Joaquin Crespo arrived in New Orleans from Spain via Ellis Island in 1872. He worked at odd jobs and saved his money. On his travels along the muddy River Road on the east bank he was taken with a parcel of land in the present day St. Rose area. Joaquin purchased the parcel and built his home, which became Crespo Plantation. He married Elmire Becnel and they had a son and daughter. Joaquin was unable to speak English well and consequently, his son Sidney assisted in ordering lumber from the Lutcher Moore Lumber Company.
After Elmire’s death, Joaquin married Malvina Songy and they had eight children. A devout Catholic, Joaquin constructed a chapel on his property and asked a priest from Kenner to conduct services. He donated a flock of sheep to the St. Charles Church (Little Red Church) to help control the growth of grass and weeds. Joaquin also donated land for the first St. Rose School for whites and the first colored school in Free Town (St. Rose).

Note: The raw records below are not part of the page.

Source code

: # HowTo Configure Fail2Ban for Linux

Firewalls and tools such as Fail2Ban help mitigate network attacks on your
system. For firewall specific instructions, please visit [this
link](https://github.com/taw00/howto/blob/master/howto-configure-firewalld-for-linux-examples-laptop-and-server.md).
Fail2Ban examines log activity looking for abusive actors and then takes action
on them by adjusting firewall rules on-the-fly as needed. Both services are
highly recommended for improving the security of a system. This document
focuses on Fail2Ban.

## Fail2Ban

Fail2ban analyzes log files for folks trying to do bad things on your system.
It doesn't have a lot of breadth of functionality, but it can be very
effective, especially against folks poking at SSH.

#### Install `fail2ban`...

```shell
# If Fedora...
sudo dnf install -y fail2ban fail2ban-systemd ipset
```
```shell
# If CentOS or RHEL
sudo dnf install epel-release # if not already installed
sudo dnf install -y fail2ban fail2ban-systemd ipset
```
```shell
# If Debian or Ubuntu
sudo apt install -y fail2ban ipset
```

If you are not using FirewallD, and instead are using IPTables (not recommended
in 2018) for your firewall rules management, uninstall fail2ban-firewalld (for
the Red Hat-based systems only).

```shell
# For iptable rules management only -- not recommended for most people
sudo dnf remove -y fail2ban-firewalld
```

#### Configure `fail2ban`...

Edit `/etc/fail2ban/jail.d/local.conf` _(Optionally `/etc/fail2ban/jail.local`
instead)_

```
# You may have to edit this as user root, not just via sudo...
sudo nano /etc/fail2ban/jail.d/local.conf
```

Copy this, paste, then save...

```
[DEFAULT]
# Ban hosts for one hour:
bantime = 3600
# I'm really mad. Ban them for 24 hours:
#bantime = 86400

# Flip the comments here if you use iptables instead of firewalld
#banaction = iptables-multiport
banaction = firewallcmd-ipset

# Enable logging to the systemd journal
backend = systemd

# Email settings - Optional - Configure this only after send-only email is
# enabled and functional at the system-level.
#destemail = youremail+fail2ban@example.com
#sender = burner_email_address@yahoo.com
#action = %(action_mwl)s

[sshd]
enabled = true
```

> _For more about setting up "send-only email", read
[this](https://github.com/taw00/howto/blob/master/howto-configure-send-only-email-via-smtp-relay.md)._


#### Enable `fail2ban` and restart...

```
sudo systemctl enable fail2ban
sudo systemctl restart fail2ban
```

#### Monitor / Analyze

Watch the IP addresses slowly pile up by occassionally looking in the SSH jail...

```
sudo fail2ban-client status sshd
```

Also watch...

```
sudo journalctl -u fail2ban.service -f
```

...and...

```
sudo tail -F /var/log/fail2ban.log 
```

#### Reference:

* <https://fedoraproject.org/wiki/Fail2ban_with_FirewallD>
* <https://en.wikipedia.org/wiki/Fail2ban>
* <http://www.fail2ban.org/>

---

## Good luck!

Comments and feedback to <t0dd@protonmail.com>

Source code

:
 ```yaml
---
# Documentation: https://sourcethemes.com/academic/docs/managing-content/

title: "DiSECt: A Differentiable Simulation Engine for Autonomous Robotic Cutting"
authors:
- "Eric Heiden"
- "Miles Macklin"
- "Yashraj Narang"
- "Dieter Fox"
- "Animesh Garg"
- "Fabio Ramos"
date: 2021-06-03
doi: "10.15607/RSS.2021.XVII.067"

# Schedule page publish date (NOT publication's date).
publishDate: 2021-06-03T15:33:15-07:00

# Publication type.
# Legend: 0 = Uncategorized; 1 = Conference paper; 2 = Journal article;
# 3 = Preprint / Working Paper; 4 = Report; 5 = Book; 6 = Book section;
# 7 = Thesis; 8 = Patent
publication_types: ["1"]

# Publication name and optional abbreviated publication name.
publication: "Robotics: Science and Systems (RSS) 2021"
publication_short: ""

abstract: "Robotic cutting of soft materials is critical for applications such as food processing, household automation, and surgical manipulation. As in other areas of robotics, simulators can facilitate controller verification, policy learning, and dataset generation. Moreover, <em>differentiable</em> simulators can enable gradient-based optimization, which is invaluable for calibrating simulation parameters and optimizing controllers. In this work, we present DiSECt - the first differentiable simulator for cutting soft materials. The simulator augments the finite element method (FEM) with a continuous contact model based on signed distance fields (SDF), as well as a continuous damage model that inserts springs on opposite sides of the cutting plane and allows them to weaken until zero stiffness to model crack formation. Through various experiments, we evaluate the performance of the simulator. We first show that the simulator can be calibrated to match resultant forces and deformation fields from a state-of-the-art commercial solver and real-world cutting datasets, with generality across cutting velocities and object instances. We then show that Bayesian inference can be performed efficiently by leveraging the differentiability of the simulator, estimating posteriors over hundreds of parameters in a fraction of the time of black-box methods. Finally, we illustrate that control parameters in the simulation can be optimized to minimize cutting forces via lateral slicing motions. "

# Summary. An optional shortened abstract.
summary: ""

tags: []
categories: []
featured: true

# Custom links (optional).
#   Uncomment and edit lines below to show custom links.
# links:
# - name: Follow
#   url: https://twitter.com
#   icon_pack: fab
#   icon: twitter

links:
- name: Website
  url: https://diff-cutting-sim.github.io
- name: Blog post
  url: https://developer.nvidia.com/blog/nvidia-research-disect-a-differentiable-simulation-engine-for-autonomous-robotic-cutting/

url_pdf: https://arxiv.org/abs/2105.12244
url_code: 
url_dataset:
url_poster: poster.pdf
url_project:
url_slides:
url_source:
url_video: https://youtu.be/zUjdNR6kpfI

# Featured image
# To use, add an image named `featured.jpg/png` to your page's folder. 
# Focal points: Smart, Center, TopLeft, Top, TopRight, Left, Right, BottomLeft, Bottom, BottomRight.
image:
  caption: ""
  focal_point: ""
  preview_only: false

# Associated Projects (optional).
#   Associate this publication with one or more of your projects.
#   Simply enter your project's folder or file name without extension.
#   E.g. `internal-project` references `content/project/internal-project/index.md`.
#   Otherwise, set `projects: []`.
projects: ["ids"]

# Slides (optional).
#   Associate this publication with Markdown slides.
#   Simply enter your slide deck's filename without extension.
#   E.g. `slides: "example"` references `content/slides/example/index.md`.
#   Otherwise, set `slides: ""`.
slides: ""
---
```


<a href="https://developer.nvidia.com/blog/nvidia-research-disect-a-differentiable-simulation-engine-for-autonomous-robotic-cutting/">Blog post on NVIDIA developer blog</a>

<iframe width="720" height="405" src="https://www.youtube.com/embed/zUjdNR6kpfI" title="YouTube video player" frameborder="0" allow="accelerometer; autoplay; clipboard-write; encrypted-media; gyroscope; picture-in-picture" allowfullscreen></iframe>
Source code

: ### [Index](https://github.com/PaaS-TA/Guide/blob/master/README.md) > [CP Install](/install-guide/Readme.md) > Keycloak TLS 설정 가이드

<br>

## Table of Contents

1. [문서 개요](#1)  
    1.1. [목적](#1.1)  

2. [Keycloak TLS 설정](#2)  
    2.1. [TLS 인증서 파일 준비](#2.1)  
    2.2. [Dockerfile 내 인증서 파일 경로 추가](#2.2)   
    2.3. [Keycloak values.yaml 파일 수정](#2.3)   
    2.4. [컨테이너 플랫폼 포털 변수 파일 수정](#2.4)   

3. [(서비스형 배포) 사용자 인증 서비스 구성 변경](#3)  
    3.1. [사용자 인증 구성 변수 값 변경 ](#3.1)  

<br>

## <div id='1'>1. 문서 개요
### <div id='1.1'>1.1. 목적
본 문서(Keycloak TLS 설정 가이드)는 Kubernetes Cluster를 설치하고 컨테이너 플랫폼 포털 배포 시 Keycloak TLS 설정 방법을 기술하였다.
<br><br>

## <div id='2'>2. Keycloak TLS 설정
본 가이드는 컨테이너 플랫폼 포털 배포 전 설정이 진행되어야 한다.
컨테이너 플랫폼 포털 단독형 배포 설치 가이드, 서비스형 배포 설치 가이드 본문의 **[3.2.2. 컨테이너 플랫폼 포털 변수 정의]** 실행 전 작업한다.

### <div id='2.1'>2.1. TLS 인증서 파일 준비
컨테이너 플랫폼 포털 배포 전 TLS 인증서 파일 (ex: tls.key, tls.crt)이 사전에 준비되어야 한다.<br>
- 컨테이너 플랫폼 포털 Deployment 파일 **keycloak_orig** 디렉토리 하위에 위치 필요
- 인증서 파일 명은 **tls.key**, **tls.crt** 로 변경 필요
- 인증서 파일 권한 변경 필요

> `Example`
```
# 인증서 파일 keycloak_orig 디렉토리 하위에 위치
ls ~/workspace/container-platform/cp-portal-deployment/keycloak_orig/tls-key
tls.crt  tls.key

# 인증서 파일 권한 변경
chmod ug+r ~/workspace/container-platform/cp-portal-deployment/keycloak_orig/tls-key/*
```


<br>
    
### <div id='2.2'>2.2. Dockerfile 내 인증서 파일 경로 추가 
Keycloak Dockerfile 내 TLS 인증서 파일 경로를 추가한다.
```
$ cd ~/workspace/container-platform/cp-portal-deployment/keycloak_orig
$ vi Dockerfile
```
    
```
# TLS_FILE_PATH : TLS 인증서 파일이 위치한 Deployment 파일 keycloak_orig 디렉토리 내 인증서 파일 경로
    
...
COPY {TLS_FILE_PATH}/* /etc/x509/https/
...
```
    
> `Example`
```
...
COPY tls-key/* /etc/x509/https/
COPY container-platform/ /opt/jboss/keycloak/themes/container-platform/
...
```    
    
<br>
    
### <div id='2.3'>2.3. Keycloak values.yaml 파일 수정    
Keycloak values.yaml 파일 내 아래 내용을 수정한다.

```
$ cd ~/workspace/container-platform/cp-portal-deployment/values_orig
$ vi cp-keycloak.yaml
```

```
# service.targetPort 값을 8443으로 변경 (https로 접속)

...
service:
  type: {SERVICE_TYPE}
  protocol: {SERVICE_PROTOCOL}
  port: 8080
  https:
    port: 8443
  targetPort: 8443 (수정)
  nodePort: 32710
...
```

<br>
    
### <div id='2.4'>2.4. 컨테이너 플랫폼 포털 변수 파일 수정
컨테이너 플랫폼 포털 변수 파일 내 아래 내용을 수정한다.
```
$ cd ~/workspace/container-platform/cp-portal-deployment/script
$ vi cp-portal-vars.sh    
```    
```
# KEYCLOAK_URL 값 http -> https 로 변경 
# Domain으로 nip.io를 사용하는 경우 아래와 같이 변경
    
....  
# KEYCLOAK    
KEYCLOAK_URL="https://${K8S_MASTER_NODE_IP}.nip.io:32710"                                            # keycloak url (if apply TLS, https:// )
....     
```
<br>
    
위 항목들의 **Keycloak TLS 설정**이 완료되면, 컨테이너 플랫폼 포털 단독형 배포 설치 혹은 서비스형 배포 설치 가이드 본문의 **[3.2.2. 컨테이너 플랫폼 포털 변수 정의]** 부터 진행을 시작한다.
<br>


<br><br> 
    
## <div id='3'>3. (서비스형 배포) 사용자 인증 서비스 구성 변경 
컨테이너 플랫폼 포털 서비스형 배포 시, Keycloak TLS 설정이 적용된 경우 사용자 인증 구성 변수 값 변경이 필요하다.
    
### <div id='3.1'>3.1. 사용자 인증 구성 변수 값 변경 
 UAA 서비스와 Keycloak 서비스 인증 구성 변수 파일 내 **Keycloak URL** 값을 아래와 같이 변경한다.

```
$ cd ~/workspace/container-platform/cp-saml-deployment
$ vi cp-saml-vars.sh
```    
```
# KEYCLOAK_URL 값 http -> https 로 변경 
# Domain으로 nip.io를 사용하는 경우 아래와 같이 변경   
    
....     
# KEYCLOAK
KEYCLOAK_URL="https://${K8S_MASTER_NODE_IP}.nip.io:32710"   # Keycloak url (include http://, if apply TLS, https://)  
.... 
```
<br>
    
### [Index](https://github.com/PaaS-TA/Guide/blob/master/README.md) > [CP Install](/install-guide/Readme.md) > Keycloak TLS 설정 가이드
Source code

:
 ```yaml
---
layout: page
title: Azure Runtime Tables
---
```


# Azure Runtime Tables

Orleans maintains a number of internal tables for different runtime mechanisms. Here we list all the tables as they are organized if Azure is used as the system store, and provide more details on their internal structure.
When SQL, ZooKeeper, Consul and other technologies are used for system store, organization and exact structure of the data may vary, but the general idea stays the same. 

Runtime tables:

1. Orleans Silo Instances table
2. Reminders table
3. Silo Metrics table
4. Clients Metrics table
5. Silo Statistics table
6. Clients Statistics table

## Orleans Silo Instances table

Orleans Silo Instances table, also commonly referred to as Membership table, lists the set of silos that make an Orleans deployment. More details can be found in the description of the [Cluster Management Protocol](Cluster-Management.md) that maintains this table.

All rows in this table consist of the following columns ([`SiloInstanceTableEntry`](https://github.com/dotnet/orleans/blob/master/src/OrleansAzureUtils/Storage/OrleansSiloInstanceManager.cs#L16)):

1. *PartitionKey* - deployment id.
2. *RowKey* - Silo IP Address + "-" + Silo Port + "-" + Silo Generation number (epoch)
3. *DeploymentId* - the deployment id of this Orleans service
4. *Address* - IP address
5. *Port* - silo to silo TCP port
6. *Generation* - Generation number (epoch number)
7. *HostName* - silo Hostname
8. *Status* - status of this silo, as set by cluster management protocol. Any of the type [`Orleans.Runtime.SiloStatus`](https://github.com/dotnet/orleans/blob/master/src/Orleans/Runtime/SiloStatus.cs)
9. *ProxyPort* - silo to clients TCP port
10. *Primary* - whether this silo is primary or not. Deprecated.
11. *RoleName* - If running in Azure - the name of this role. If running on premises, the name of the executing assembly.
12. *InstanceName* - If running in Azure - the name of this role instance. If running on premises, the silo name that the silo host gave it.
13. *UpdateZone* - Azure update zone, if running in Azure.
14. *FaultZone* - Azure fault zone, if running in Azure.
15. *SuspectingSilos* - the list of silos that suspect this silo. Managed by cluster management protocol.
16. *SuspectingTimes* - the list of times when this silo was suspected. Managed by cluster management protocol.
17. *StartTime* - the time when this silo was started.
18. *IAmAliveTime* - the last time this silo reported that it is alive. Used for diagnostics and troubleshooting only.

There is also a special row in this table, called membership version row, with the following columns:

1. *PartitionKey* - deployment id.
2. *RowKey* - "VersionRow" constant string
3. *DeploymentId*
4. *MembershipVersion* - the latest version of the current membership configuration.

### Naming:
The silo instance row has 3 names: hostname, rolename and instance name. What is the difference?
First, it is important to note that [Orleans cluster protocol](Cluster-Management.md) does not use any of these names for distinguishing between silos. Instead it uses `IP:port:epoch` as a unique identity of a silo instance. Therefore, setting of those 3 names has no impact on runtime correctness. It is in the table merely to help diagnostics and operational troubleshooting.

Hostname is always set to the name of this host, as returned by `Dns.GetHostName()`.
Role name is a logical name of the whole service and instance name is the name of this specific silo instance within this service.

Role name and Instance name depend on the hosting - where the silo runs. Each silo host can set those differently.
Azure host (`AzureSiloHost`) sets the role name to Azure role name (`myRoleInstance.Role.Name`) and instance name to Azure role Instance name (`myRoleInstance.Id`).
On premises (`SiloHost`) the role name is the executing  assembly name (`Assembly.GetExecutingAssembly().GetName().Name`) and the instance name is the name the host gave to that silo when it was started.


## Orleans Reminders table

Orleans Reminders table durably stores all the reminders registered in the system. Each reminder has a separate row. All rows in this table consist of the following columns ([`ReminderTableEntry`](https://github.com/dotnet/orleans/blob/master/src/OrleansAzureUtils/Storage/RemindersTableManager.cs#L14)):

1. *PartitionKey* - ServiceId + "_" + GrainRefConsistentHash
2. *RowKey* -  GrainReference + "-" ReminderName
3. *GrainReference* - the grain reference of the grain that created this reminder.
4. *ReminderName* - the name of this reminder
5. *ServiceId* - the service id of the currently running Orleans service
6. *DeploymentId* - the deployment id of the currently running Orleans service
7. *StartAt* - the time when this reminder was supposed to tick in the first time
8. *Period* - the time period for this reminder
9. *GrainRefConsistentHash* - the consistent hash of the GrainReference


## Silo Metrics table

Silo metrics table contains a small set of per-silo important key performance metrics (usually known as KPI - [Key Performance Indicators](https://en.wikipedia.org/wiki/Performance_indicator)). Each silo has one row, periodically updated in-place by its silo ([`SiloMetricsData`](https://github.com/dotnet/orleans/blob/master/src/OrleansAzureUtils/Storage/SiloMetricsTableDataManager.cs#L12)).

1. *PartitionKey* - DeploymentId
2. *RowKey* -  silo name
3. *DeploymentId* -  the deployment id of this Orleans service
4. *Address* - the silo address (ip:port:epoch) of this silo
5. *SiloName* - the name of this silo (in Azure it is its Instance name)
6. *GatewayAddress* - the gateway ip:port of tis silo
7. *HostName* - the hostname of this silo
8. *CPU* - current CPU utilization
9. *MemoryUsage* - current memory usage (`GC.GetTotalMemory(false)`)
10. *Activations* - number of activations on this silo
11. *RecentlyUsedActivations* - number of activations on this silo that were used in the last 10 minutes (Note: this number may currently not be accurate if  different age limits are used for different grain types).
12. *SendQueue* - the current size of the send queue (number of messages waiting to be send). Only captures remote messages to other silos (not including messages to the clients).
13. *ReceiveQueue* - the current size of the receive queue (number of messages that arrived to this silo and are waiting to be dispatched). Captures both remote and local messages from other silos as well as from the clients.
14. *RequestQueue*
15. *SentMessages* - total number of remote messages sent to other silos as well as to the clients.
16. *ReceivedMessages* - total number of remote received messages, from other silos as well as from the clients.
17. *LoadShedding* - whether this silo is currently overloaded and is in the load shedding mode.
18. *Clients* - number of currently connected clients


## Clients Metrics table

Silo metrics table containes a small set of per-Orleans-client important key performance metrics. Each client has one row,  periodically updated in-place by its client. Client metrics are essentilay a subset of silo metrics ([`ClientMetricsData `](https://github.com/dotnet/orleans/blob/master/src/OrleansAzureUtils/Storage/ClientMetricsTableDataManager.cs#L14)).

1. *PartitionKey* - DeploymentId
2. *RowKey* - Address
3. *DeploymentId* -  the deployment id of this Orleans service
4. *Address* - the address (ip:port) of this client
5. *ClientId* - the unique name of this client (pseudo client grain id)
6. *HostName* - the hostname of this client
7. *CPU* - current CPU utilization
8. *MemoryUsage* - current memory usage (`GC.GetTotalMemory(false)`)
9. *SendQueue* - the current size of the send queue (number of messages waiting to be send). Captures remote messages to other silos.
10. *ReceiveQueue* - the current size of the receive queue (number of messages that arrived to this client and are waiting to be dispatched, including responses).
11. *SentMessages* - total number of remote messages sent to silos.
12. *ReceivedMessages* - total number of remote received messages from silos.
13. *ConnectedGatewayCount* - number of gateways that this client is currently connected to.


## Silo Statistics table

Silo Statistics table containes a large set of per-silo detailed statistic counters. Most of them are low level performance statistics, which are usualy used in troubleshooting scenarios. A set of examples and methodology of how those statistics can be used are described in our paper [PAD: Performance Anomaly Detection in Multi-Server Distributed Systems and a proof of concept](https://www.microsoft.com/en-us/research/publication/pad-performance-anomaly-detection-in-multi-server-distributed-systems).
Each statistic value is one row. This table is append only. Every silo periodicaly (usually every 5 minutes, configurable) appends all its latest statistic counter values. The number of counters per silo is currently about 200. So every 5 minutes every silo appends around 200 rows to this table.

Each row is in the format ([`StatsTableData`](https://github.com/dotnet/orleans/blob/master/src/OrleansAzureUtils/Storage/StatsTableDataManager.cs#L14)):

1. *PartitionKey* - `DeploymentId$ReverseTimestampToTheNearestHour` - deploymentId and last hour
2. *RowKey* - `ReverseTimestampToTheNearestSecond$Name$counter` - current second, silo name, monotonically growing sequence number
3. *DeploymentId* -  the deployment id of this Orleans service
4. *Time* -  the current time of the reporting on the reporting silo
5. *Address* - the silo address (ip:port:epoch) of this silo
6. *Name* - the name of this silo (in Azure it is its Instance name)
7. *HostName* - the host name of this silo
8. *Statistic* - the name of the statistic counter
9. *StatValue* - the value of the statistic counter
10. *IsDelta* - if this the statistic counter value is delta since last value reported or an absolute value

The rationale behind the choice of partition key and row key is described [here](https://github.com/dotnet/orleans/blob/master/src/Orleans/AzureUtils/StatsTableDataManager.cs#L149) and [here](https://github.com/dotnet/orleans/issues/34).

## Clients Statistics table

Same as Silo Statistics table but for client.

St. Charles Parish named the street alongside of the St. Rose School Crespo Avenue in honor of Joaquin Crespo. He overcame very modest beginnings to become a successful sugar cane planter on the Mississippi River.
International Matex Tank Terminals (IMTT) now owns the property where Crespo Plantation once stood. Two rows of pecan trees are still visible and considered by some family members to be those that once lined the road leading to the main house.
Other Spanish names in St. Charles Parish included Lopez, Acosta, Gonzales, Rodrigue, Truxillo, Morales, Medina, Cortez, Sanchez, Torres, and Perez.